# Lecture 1: Introduction to machine learning

![](https://www.tensorflow.org/images/colab_logo_32px.png)
[Run in colab](https://colab.research.google.com/drive/1zNonj4k0gGhz8Q9kg-5kMk2y9Rq-yjJQ)

In [1]:
import datetime
now = datetime.datetime.now()
print("Last executed: " + now.strftime("%Y-%m-%d %H:%M:%S"))

Last executed: 2024-01-10 00:13:11


## Course overview

### Description and objectives

This module covers how to apply machine learning techniques to large data-sets, so-called *big-data*. 

An introduction to machine learning (ML) is presented to provide a general understanding of the concepts of machine learning, common machine learning techniques, and how to apply these methods to data-sets of moderate sizes.  

Deep learning and computing frameworks to scale machine learning techniques to big-data are then presented. 

Scientific data formats and data curation methods are also discussed.

### Syllabus

Foundations of ML (e.g. overview of ML, training, data wrangling, scikit-learn, performance analysis, gradient descent), data formats and curation (e.g. data pipelines, data version control, databases, big-data), ML methods (e.g. logistic regression, SVMs, ANNs, decision trees, ensemble learning and random forests, dimensionality reduction), deep learning and scaling to big-data (e.g.

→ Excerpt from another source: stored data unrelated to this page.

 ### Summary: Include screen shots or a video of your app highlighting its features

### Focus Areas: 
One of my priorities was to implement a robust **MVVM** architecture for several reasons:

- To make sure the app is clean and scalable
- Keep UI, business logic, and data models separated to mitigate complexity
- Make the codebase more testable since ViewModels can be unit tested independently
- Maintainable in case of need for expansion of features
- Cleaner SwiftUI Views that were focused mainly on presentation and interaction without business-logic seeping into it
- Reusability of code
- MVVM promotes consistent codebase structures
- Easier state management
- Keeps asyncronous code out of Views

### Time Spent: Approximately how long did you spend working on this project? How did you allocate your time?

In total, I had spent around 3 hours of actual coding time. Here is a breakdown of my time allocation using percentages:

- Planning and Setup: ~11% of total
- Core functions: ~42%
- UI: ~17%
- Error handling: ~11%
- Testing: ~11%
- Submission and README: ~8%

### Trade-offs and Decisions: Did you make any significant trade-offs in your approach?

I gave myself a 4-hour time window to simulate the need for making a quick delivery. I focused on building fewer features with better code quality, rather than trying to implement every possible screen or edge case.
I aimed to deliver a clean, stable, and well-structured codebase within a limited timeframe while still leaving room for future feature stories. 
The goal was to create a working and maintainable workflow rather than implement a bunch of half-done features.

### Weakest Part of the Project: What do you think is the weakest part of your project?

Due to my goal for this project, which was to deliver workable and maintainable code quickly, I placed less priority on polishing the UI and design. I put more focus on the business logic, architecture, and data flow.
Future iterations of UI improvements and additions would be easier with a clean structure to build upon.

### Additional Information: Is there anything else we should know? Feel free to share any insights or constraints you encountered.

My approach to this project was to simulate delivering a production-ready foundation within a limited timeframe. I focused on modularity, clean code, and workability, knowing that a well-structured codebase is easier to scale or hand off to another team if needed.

TensorFlow, 
Deep ANNs, CNNs, RNNs, Autoencoders) and applications of ML in astrophysics, high-energy physics and industry.

### Prerequisites

Students should have a reasonable working knowledge of Python, some familiarity with working in the command line environment in Linux/Unix based operating systems, and a general understanding of elementary mathematics, including linear algebra and calculus. 

No previous familiarity with machine learning is required.

### Resources

#### Textbooks 

- VanderPlas, ["*Python data science handbook*"](https://jakevdp.github.io/PythonDataScienceHandbook/), O'Reilly, 2017, ISBN 9781491912058
  ([Example code](https://github.com/jakevdp/PythonDataScienceHandbook))

- Geron (1st Edition), ["*Hands-on machine learning with Scikit-Learn and TensorFlow*"](https://www.oreilly.com/library/view/hands-on-machine-learning/9781491962282/), O'Reilly, 2017, ISBN 9781491962299
  ([Example code](https://github.com/ageron/handson-ml))

- Geron (2nd Edition), ["*Hands-On Machine Learning with Scikit-Learn, Keras, and TensorFlow*"](https://www.oreilly.com/library/view/hands-on-machine-learning/9781492032632/), O'Reilly, 2019, ISBN 9781492032649 ([Example code](https://github.com/ageron/handson-ml2))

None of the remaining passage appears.